*Problem*
A faithful copy of the listing below is needed, one that contains no pictures.

=-=-=-=-=

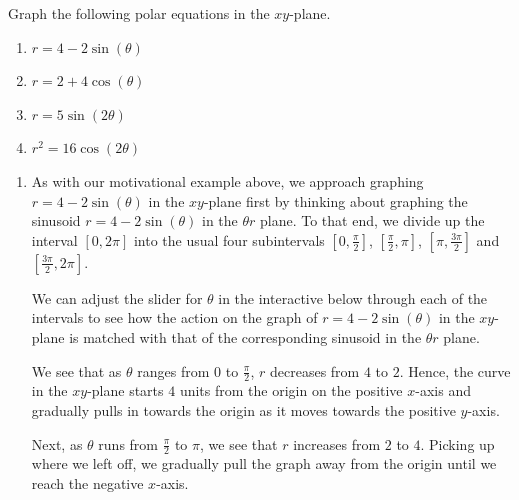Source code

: \documentclass{ximera}
\begin{document}
\begin{example} \label{polargraphex}  Graph the following polar equations in the $xy$-plane.


\begin{enumerate}

\item  \label{limacon01} $r = 4 - 2\sin(\theta)$ 

\item  \label{limacon02} $r = 2 + 4 \cos(\theta)$

\item  \label{rose} $r = 5\sin(2\theta)$

\item  \label{lemniscate} $r^2 = 16 \cos(2\theta)$

\end{enumerate}

\begin{explanation} 

\begin{enumerate}

\item As with our motivational example above, we approach graphing $r = 4 - 2\sin(\theta)$ in the $xy$-plane first by thinking about graphing the sinusoid $r = 4 - 2\sin(\theta)$ in the $\theta r$ plane. To that end, we divide up the interval $[0,2\pi]$ into the usual four subintervals $\left[0, \frac{\pi}{2}\right]$, $\left[\frac{\pi}{2}, \pi\right]$, $\left[\pi, \frac{3\pi}{2}\right]$ and $\left[\frac{3\pi}{2}, 2\pi \right]$.  

We can adjust the slider for $\theta$ in the interactive below through each of the intervals to see how the action on the graph of $r = 4 - 2\sin(\theta)$ in the $xy$-plane is matched with that of the corresponding sinusoid in the $\theta r$ plane.

\begin{center}
\end{center}

We see that as $\theta$ ranges from $0$ to $\frac{\pi}{2}$, $r$ decreases from $4$ to $2$.  Hence, the curve in the $xy$-plane starts $4$ units from the origin on the positive $x$-axis and gradually pulls in towards the origin as it moves towards the positive $y$-axis.

Next, as $\theta$ runs from $\frac{\pi}{2}$ to $\pi$, we see that $r$ increases from $2$ to $4$.  Picking up where we left off, we gradually pull the graph away from the origin until we reach the negative $x$-axis.


\end{enumerate}
\end{explanation}
\end{example}
\end{document}
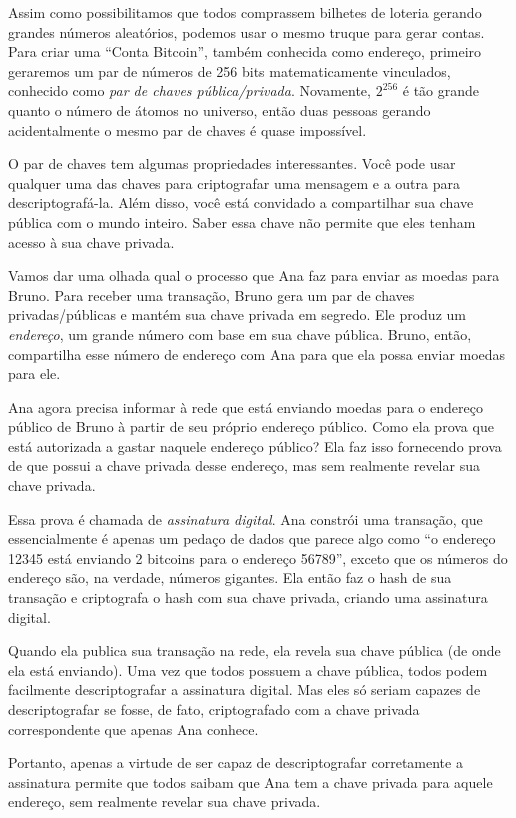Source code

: Assim como possibilitamos que todos comprassem bilhetes de loteria gerando grandes números aleatórios, podemos usar o mesmo truque para gerar contas. Para criar uma “Conta Bitcoin”, também conhecida como endereço, primeiro geraremos um par de números de 256 bits matematicamente vinculados, conhecido como \textit{par de chaves pública/privada}. Novamente, \(2^{256}\) é tão grande quanto o número de átomos no universo, então duas pessoas gerando acidentalmente o mesmo par de chaves é quase impossível.

O par de chaves tem algumas propriedades interessantes. Você pode usar qualquer uma das chaves para criptografar uma mensagem e a outra para descriptografá-la. Além disso, você está convidado a compartilhar sua chave pública com o mundo inteiro. Saber essa chave não permite que eles tenham acesso à sua chave privada.

Vamos dar uma olhada qual o processo que Ana faz para enviar as moedas para Bruno. Para receber uma transação, Bruno gera um par de chaves privadas/públicas e mantém sua chave privada em segredo. Ele produz um \textit{endereço}, um grande número com base em sua chave pública. Bruno, então, compartilha esse número de endereço com Ana para que ela possa enviar moedas para ele.

Ana agora precisa informar à rede que está enviando moedas para o endereço público de Bruno à partir de seu próprio endereço público. Como ela prova que está autorizada a gastar naquele endereço público? Ela faz isso fornecendo prova de que possui a chave privada desse endereço, mas sem realmente revelar sua chave privada.

Essa prova é chamada de \textit{assinatura digital}. Ana constrói uma transação, que essencialmente é apenas um pedaço de dados que parece algo como “o endereço 12345 está enviando 2 bitcoins para o endereço 56789”, exceto que os números do endereço são, na verdade, números gigantes. Ela então faz o hash de sua transação e criptografa o hash com sua chave privada, criando uma assinatura digital.

Quando ela publica sua transação na rede, ela revela sua chave pública (de onde ela está enviando). Uma vez que todos possuem a chave pública, todos podem facilmente descriptografar a assinatura digital. Mas eles só seriam capazes de descriptografar se fosse, de fato, criptografado com a chave privada correspondente que apenas Ana conhece.

Portanto, apenas a virtude de ser capaz de descriptografar corretamente a assinatura permite que todos saibam que Ana tem a chave privada para aquele endereço, sem realmente revelar sua chave privada.

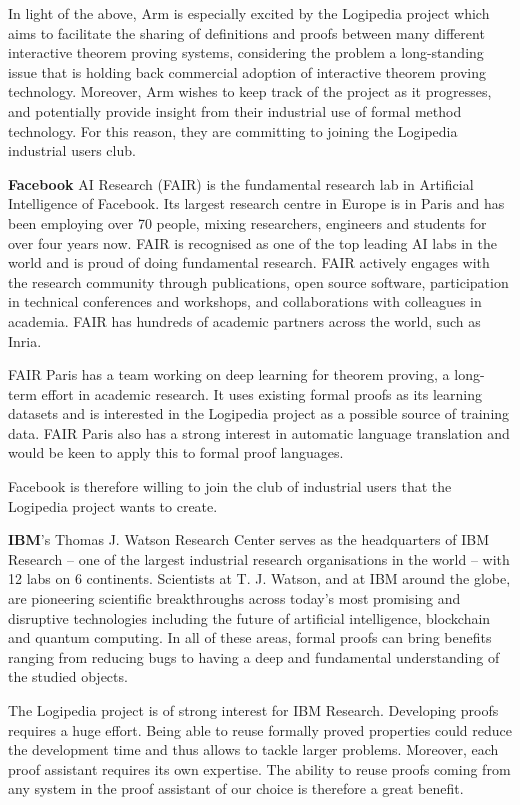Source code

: {In light of the above, Arm is especially excited by the Logipedia
project which aims to facilitate the sharing of definitions and proofs
between many different interactive theorem proving systems,
considering the problem a long-standing issue that is holding back
commercial adoption of interactive theorem proving technology.
Moreover, Arm wishes to keep track of the project as it progresses,
and potentially provide insight from their industrial use of formal
method technology. For this reason, they are committing to joining
the Logipedia industrial users club.


{\bf Facebook} AI Research (FAIR) is the fundamental research lab in
Artificial Intelligence of Facebook. Its largest research centre in
Europe is in Paris and has been employing over 70 people, mixing
researchers, engineers and students for over four years now. FAIR is
recognised as one of the top leading AI labs in the world and is proud
of doing fundamental research. FAIR actively engages with the research
community through publications, open source software, participation in
technical conferences and workshops, and collaborations with
colleagues in academia. FAIR has hundreds of academic partners across
the world, such as Inria.

FAIR Paris has a team working on deep learning for theorem proving, a
long-term effort in academic research. It uses existing formal proofs
as its learning datasets and is interested in the Logipedia project as
a possible source of training data. FAIR Paris also has a strong
interest in automatic language translation and would be keen to apply
this to formal proof languages.

Facebook is therefore willing to join the club of industrial users
that the Logipedia project wants to create.

{\bf IBM}'s Thomas J. Watson Research Center serves as the
headquarters of IBM Research -- one of the largest industrial research
organisations in the world -- with 12 labs on 6 continents. Scientists
at T. J. Watson, and at IBM around the globe, are pioneering
scientific breakthroughs across today's most promising and disruptive
technologies including the future of artificial intelligence, blockchain
and quantum computing. In all of these areas, formal proofs can bring
benefits ranging from reducing bugs to having a deep and fundamental
understanding of the studied objects.

The Logipedia project is of strong interest for IBM
Research. Developing proofs requires a huge effort. Being able to
reuse formally proved properties could reduce the development time and
thus allows to tackle larger problems. Moreover, each proof assistant
requires its own expertise. The ability to reuse proofs coming from
any system in the proof assistant of our choice is therefore a great
benefit.

}
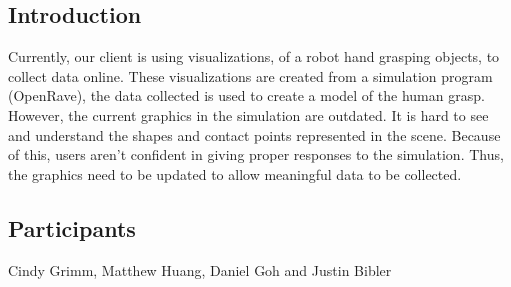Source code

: \subsection{Introduction}
\vspace{3mm}
Currently, our client is using visualizations, of a robot hand grasping objects, to collect data online.
These visualizations are created from a simulation program (OpenRave), the data collected is used to create a model of the human grasp.
However, the current graphics in the simulation are outdated.
It is hard to see and understand the shapes and contact points represented in the scene.
Because of this, users aren't confident in giving proper responses to the simulation.
Thus, the graphics need to be updated to allow meaningful data to be collected. \\


\subsection{Participants}
\vspace{3mm}
Cindy Grimm, Matthew Huang, Daniel Goh and Justin Bibler \\ 

\newpage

=-=-=-=-=

*Exercise output*
Source code

: \documentclass{ximera}
\begin{document}
\begin{example} \label{polargraphex}  Graph the following polar equations in the $xy$-plane.


\begin{enumerate}

\item  \label{limacon01} $r = 4 - 2\sin(\theta)$ 

\item  \label{limacon02} $r = 2 + 4 \cos(\theta)$

\item  \label{rose} $r = 5\sin(2\theta)$

\item  \label{lemniscate} $r^2 = 16 \cos(2\theta)$

\end{enumerate}

\begin{explanation} 

\begin{enumerate}

\item As with our motivational example above, we approach graphing $r = 4 - 2\sin(\theta)$ in the $xy$-plane first by thinking about graphing the sinusoid $r = 4 - 2\sin(\theta)$ in the $\theta r$ plane. To that end, we divide up the interval $[0,2\pi]$ into the usual four subintervals $\left[0, \frac{\pi}{2}\right]$, $\left[\frac{\pi}{2}, \pi\right]$, $\left[\pi, \frac{3\pi}{2}\right]$ and $\left[\frac{3\pi}{2}, 2\pi \right]$.  

We can adjust the slider for $\theta$ in the interactive below through each of the intervals to see how the action on the graph of $r = 4 - 2\sin(\theta)$ in the $xy$-plane is matched with that of the corresponding sinusoid in the $\theta r$ plane.

\begin{center}
\end{center}

We see that as $\theta$ ranges from $0$ to $\frac{\pi}{2}$, $r$ decreases from $4$ to $2$.  Hence, the curve in the $xy$-plane starts $4$ units from the origin on the positive $x$-axis and gradually pulls in towards the origin as it moves towards the positive $y$-axis.

Next, as $\theta$ runs from $\frac{\pi}{2}$ to $\pi$, we see that $r$ increases from $2$ to $4$.  Picking up where we left off, we gradually pull the graph away from the origin until we reach the negative $x$-axis.


\end{enumerate}
\end{explanation}
\end{example}
\end{document}
Source code

: Assim como possibilitamos que todos comprassem bilhetes de loteria gerando grandes números aleatórios, podemos usar o mesmo truque para gerar contas. Para criar uma “Conta Bitcoin”, também conhecida como endereço, primeiro geraremos um par de números de 256 bits matematicamente vinculados, conhecido como \textit{par de chaves pública/privada}. Novamente, \(2^{256}\) é tão grande quanto o número de átomos no universo, então duas pessoas gerando acidentalmente o mesmo par de chaves é quase impossível.

O par de chaves tem algumas propriedades interessantes. Você pode usar qualquer uma das chaves para criptografar uma mensagem e a outra para descriptografá-la. Além disso, você está convidado a compartilhar sua chave pública com o mundo inteiro. Saber essa chave não permite que eles tenham acesso à sua chave privada.

Vamos dar uma olhada qual o processo que Ana faz para enviar as moedas para Bruno. Para receber uma transação, Bruno gera um par de chaves privadas/públicas e mantém sua chave privada em segredo. Ele produz um \textit{endereço}, um grande número com base em sua chave pública. Bruno, então, compartilha esse número de endereço com Ana para que ela possa enviar moedas para ele.

Ana agora precisa informar à rede que está enviando moedas para o endereço público de Bruno à partir de seu próprio endereço público. Como ela prova que está autorizada a gastar naquele endereço público? Ela faz isso fornecendo prova de que possui a chave privada desse endereço, mas sem realmente revelar sua chave privada.

Essa prova é chamada de \textit{assinatura digital}. Ana constrói uma transação, que essencialmente é apenas um pedaço de dados que parece algo como “o endereço 12345 está enviando 2 bitcoins para o endereço 56789”, exceto que os números do endereço são, na verdade, números gigantes. Ela então faz o hash de sua transação e criptografa o hash com sua chave privada, criando uma assinatura digital.

Quando ela publica sua transação na rede, ela revela sua chave pública (de onde ela está enviando). Uma vez que todos possuem a chave pública, todos podem facilmente descriptografar a assinatura digital. Mas eles só seriam capazes de descriptografar se fosse, de fato, criptografado com a chave privada correspondente que apenas Ana conhece.

Portanto, apenas a virtude de ser capaz de descriptografar corretamente a assinatura permite que todos saibam que Ana tem a chave privada para aquele endereço, sem realmente revelar sua chave privada.

Source code

: {In light of the above, Arm is especially excited by the Logipedia
project which aims to facilitate the sharing of definitions and proofs
between many different interactive theorem proving systems,
considering the problem a long-standing issue that is holding back
commercial adoption of interactive theorem proving technology.
Moreover, Arm wishes to keep track of the project as it progresses,
and potentially provide insight from their industrial use of formal
method technology. For this reason, they are committing to joining
the Logipedia industrial users club.


{\bf Facebook} AI Research (FAIR) is the fundamental research lab in
Artificial Intelligence of Facebook. Its largest research centre in
Europe is in Paris and has been employing over 70 people, mixing
researchers, engineers and students for over four years now. FAIR is
recognised as one of the top leading AI labs in the world and is proud
of doing fundamental research. FAIR actively engages with the research
community through publications, open source software, participation in
technical conferences and workshops, and collaborations with
colleagues in academia. FAIR has hundreds of academic partners across
the world, such as Inria.

FAIR Paris has a team working on deep learning for theorem proving, a
long-term effort in academic research. It uses existing formal proofs
as its learning datasets and is interested in the Logipedia project as
a possible source of training data. FAIR Paris also has a strong
interest in automatic language translation and would be keen to apply
this to formal proof languages.

Facebook is therefore willing to join the club of industrial users
that the Logipedia project wants to create.

{\bf IBM}'s Thomas J. Watson Research Center serves as the
headquarters of IBM Research -- one of the largest industrial research
organisations in the world -- with 12 labs on 6 continents. Scientists
at T. J. Watson, and at IBM around the globe, are pioneering
scientific breakthroughs across today's most promising and disruptive
technologies including the future of artificial intelligence, blockchain
and quantum computing. In all of these areas, formal proofs can bring
benefits ranging from reducing bugs to having a deep and fundamental
understanding of the studied objects.

The Logipedia project is of strong interest for IBM
Research. Developing proofs requires a huge effort. Being able to
reuse formally proved properties could reduce the development time and
thus allows to tackle larger problems. Moreover, each proof assistant
requires its own expertise. The ability to reuse proofs coming from
any system in the proof assistant of our choice is therefore a great
benefit.

}
Source code

: \subsection{Introduction}
\vspace{3mm}
Currently, our client is using visualizations, of a robot hand grasping objects, to collect data online.
These visualizations are created from a simulation program (OpenRave), the data collected is used to create a model of the human grasp.
However, the current graphics in the simulation are outdated.
It is hard to see and understand the shapes and contact points represented in the scene.
Because of this, users aren't confident in giving proper responses to the simulation.
Thus, the graphics need to be updated to allow meaningful data to be collected. \\


\subsection{Participants}
\vspace{3mm}
Cindy Grimm, Matthew Huang, Daniel Goh and Justin Bibler \\ 

\newpage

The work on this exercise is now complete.